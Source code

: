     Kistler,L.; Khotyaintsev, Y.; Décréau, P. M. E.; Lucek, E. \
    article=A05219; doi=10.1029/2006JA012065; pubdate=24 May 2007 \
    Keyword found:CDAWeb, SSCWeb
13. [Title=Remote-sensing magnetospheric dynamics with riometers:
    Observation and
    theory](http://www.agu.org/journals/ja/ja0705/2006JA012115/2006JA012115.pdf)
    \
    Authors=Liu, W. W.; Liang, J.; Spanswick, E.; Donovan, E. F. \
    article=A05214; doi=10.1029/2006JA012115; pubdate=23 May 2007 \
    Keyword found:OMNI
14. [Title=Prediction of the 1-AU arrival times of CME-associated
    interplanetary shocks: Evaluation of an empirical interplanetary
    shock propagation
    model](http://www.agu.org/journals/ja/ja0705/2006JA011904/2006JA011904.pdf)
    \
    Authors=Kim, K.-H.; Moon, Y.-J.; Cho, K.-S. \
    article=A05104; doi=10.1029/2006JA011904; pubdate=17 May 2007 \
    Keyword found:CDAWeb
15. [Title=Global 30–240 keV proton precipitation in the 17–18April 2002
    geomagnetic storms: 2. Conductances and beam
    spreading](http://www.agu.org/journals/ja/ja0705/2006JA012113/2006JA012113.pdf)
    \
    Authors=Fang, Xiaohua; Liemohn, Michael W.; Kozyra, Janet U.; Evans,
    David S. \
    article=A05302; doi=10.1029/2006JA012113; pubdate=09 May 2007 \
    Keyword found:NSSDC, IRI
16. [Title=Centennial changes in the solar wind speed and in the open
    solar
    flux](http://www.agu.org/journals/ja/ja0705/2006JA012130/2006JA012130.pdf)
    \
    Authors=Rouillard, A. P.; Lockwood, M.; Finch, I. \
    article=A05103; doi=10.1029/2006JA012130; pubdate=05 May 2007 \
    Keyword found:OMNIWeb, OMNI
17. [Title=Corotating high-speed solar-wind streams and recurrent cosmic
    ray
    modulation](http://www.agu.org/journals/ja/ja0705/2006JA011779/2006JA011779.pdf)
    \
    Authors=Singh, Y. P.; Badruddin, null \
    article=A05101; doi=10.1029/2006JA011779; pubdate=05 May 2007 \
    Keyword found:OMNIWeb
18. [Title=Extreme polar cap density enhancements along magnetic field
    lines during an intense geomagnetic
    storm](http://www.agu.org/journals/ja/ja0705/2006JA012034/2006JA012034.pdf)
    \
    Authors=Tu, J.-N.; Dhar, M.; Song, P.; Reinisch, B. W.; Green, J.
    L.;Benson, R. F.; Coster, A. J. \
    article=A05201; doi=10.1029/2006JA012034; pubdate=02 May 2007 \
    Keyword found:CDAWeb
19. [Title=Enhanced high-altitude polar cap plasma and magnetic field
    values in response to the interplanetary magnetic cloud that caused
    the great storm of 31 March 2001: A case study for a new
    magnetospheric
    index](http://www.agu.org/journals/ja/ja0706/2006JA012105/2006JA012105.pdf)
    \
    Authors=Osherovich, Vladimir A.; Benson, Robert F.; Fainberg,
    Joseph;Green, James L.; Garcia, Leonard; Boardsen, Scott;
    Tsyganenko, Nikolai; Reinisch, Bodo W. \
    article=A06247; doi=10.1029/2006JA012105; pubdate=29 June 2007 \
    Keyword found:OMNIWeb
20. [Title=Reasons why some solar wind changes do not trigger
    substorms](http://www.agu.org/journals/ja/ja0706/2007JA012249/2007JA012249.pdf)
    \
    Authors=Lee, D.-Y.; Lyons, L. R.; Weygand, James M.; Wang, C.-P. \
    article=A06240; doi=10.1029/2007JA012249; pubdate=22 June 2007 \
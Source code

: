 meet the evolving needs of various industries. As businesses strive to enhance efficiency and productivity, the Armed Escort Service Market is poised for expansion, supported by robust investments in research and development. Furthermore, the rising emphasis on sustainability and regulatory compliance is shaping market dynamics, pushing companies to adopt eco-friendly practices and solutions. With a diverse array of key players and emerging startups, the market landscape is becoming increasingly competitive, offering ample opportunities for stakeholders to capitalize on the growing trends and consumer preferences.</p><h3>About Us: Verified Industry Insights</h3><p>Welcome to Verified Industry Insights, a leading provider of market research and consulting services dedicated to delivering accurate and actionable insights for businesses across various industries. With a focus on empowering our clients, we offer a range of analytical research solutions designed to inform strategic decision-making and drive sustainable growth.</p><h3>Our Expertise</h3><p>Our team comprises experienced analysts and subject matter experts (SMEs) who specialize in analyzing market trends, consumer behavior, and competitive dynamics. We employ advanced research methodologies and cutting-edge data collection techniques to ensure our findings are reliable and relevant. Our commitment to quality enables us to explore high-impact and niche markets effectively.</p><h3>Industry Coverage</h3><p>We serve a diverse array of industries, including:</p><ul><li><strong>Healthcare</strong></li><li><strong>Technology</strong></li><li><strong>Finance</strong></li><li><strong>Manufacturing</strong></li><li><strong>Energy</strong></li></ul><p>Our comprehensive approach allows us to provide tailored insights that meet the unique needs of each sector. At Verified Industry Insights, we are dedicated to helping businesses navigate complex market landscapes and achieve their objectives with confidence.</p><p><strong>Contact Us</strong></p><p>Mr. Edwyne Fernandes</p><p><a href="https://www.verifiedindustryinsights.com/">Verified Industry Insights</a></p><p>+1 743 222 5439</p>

+++

• **What the task requires**
Transcribe the data above in full, keeping every word as it is.

• **Result of this task**
Source code

:     Kistler,L.; Khotyaintsev, Y.; Décréau, P. M. E.; Lucek, E. \
    article=A05219; doi=10.1029/2006JA012065; pubdate=24 May 2007 \
    Keyword found:CDAWeb, SSCWeb
13. [Title=Remote-sensing magnetospheric dynamics with riometers:
    Observation and
    theory](http://www.agu.org/journals/ja/ja0705/2006JA012115/2006JA012115.pdf)
    \
    Authors=Liu, W. W.; Liang, J.; Spanswick, E.; Donovan, E. F. \
    article=A05214; doi=10.1029/2006JA012115; pubdate=23 May 2007 \
    Keyword found:OMNI
14. [Title=Prediction of the 1-AU arrival times of CME-associated
    interplanetary shocks: Evaluation of an empirical interplanetary
    shock propagation
    model](http://www.agu.org/journals/ja/ja0705/2006JA011904/2006JA011904.pdf)
    \
    Authors=Kim, K.-H.; Moon, Y.-J.; Cho, K.-S. \
    article=A05104; doi=10.1029/2006JA011904; pubdate=17 May 2007 \
    Keyword found:CDAWeb
15. [Title=Global 30–240 keV proton precipitation in the 17–18April 2002
    geomagnetic storms: 2. Conductances and beam
    spreading](http://www.agu.org/journals/ja/ja0705/2006JA012113/2006JA012113.pdf)
    \
    Authors=Fang, Xiaohua; Liemohn, Michael W.; Kozyra, Janet U.; Evans,
    David S. \
    article=A05302; doi=10.1029/2006JA012113; pubdate=09 May 2007 \
    Keyword found:NSSDC, IRI
16. [Title=Centennial changes in the solar wind speed and in the open
    solar
    flux](http://www.agu.org/journals/ja/ja0705/2006JA012130/2006JA012130.pdf)
    \
    Authors=Rouillard, A. P.; Lockwood, M.; Finch, I. \
    article=A05103; doi=10.1029/2006JA012130; pubdate=05 May 2007 \
    Keyword found:OMNIWeb, OMNI
17. [Title=Corotating high-speed solar-wind streams and recurrent cosmic
    ray
    modulation](http://www.agu.org/journals/ja/ja0705/2006JA011779/2006JA011779.pdf)
    \
    Authors=Singh, Y. P.; Badruddin, null \
    article=A05101; doi=10.1029/2006JA011779; pubdate=05 May 2007 \
    Keyword found:OMNIWeb
18. [Title=Extreme polar cap density enhancements along magnetic field
    lines during an intense geomagnetic
    storm](http://www.agu.org/journals/ja/ja0705/2006JA012034/2006JA012034.pdf)
    \
    Authors=Tu, J.-N.; Dhar, M.; Song, P.; Reinisch, B. W.; Green, J.
    L.;Benson, R. F.; Coster, A. J. \
    article=A05201; doi=10.1029/2006JA012034; pubdate=02 May 2007 \
    Keyword found:CDAWeb
19. [Title=Enhanced high-altitude polar cap plasma and magnetic field
    values in response to the interplanetary magnetic cloud that caused
    the great storm of 31 March 2001: A case study for a new
    magnetospheric
    index](http://www.agu.org/journals/ja/ja0706/2006JA012105/2006JA012105.pdf)
    \
    Authors=Osherovich, Vladimir A.; Benson, Robert F.; Fainberg,
    Joseph;Green, James L.; Garcia, Leonard; Boardsen, Scott;
    Tsyganenko, Nikolai; Reinisch, Bodo W. \
    article=A06247; doi=10.1029/2006JA012105; pubdate=29 June 2007 \
    Keyword found:OMNIWeb
20. [Title=Reasons why some solar wind changes do not trigger
    substorms](http://www.agu.org/journals/ja/ja0706/2007JA012249/2007JA012249.pdf)
    \
    Authors=Lee, D.-Y.; Lyons, L. R.; Weygand, James M.; Wang, C.-P. \
    article=A06240; doi=10.1029/2007JA012249; pubdate=22 June 2007 \
Source code

: meet the evolving needs of various industries. As businesses strive to enhance efficiency and productivity, the Armed Escort Service Market is poised for expansion, supported by robust investments in research and development. Furthermore, the rising emphasis on sustainability and regulatory compliance is shaping market dynamics, pushing companies to adopt eco-friendly practices and solutions. With a diverse array of key players and emerging startups, the market landscape is becoming increasingly competitive, offering ample opportunities for stakeholders to capitalize on the growing trends and consumer preferences.</p><h3>About Us: Verified Industry Insights</h3><p>Welcome to Verified Industry Insights, a leading provider of market research and consulting services dedicated to delivering accurate and actionable insights for businesses across various industries. With a focus on empowering our clients, we offer a range of analytical research solutions designed to inform strategic decision-making and drive sustainable growth.</p><h3>Our Expertise</h3><p>Our team comprises experienced analysts and subject matter experts (SMEs) who specialize in analyzing market trends, consumer behavior, and competitive dynamics. We employ advanced research methodologies and cutting-edge data collection techniques to ensure our findings are reliable and relevant. Our commitment to quality enables us to explore high-impact and niche markets effectively.</p><h3>Industry Coverage</h3><p>We serve a diverse array of industries, including:</p><ul><li><strong>Healthcare</strong></li><li><strong>Technology</strong></li><li><strong>Finance</strong></li><li><strong>Manufacturing</strong></li><li><strong>Energy</strong></li></ul><p>Our comprehensive approach allows us to provide tailored insights that meet the unique needs of each sector. At Verified Industry Insights, we are dedicated to helping businesses navigate complex market landscapes and achieve their objectives with confidence.</p><p><strong>Contact Us</strong></p><p>Mr. Edwyne Fernandes</p><p><a href="https://www.verifiedindustryinsights.com/">Verified Industry Insights</a></p><p>+1 743 222 5439</p>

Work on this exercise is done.